Yamaha GL 750, ovvero il sogno proibito di Iwata
All’inizio degli anni Settanta, Yamaha immaginò una maxi due tempi capace di riscrivere le regole del mercato americano. Il quattro cilindri in linea della GL 750 avrebbe “sbaragliato” la concorrenza di Honda e Kawasaki, ma le sempre più severe leggi anti inquinamento USA bloccarono questo sogno
Yamaha GL 750
Doveva essere l’arma definitiva di Yamaha, un modello destinato a conquistare il mercato americano - e mondiale - dei primi anni Settanta. Una quattro cilindri in linea a due tempi, raffreddata a liquido e dotata di iniezione meccanica: in poche potevano vantare soluzioni così avanzate e la GL 750 sembrava pronta a rivoluzionare le maxi stradali dell’epoca. Invece, vittima - come altre (tra cui la Kawasaki Square Four 750 - delle nuove norme antinquinamento americane, il progetto fu abbandonato ancor prima di entrare effettivamente in produzione. Cominciata con la presentazione al Salone di Tokyo del 1971, la storia della GL 750 s’interruppe subito dopo, relegando all’oblio quella che, se fosse nata, sarebbe stata una delle moto più eccezionali di tutti i tempi…

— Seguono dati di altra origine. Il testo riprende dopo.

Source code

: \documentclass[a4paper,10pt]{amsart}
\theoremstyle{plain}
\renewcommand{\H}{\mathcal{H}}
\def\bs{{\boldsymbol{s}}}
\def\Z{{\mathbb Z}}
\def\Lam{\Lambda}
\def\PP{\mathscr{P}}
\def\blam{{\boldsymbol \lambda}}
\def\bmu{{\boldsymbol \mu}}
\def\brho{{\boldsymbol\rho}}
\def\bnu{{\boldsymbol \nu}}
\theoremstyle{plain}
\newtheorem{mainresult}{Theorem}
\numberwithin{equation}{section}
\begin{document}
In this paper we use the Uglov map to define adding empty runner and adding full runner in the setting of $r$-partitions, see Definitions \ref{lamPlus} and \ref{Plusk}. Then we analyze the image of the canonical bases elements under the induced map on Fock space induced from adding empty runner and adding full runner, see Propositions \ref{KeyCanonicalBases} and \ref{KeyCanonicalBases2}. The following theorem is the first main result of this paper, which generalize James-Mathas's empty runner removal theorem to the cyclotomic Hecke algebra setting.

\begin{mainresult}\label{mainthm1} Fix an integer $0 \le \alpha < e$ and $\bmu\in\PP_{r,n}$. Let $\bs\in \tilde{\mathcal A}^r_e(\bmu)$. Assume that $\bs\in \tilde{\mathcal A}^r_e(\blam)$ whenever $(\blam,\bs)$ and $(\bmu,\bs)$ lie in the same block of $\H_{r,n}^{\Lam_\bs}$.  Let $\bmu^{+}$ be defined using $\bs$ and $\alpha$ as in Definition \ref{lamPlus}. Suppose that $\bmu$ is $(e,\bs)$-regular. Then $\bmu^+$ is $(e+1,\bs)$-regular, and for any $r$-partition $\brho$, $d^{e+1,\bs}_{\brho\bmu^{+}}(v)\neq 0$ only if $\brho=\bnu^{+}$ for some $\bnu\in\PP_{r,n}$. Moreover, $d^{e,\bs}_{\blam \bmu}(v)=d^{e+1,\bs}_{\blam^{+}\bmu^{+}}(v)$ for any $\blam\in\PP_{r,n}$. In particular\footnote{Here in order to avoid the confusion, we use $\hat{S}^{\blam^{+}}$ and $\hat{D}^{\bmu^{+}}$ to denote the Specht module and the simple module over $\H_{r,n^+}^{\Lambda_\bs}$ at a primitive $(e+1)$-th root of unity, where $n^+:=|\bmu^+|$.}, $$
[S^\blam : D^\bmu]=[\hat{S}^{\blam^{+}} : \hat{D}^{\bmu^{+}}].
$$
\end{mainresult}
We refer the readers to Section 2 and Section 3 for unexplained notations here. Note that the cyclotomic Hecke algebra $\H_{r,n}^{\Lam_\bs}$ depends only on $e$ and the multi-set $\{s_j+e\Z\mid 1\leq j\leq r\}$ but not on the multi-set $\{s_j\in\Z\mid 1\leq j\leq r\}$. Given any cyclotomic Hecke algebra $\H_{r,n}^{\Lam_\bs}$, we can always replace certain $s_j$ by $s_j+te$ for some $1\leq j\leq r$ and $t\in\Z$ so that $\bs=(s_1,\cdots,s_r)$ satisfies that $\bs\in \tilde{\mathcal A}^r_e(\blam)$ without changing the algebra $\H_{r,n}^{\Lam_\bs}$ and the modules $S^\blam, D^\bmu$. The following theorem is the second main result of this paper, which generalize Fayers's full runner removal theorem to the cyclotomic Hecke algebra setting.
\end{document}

Il contesto: l’America come sfida
All’inizio degli anni Settanta, il mercato statunitense era il più importante al mondo. Honda, Kawasaki, Suzuki e Triumph dominavano le strade con le loro maxi stradali, mentre Yamaha, pur avendo costruito una solida reputazione con i due tempi di piccola cilindrata, restava indietro. Il Tokyo Motor Show del 1968 segnò l’inizio di un cambiamento epocale: Honda sorprese tutti con la CB750 e Kawasaki con la H1 500. Yamaha, invece, scelse ancora una volta di puntare su soluzioni di ispirazione britannica con la bicilindrica quattro tempi XS1 650. Un buon prodotto, ma non abbastanza per sfidare le rivali. Presentata un anno più tardi, la Suzuki GT 750, tricilindrica due tempi raffreddata liquido mostrò la strada da seguire. Così ispirata, la succursale USA di Yamaha rivolse precise richieste ai tecnici di Iwata: serviva una maxi originale, potente, capace di correre anche a Daytona e di conquistare i motociclisti americani. L’idea era chiara: nessun clone delle inglesi, ma una moto che potesse competere con Honda CB750, Suzuki GT 750 e Kawasaki H2. Nascono così due progetti paralleli: uno stradale, l’altro da corsa, entrambi con motore quattro cilindri in linea raffreddato a liquido e cilindrata massima di 750 cm3 secondo le regole AMA della Formula 750.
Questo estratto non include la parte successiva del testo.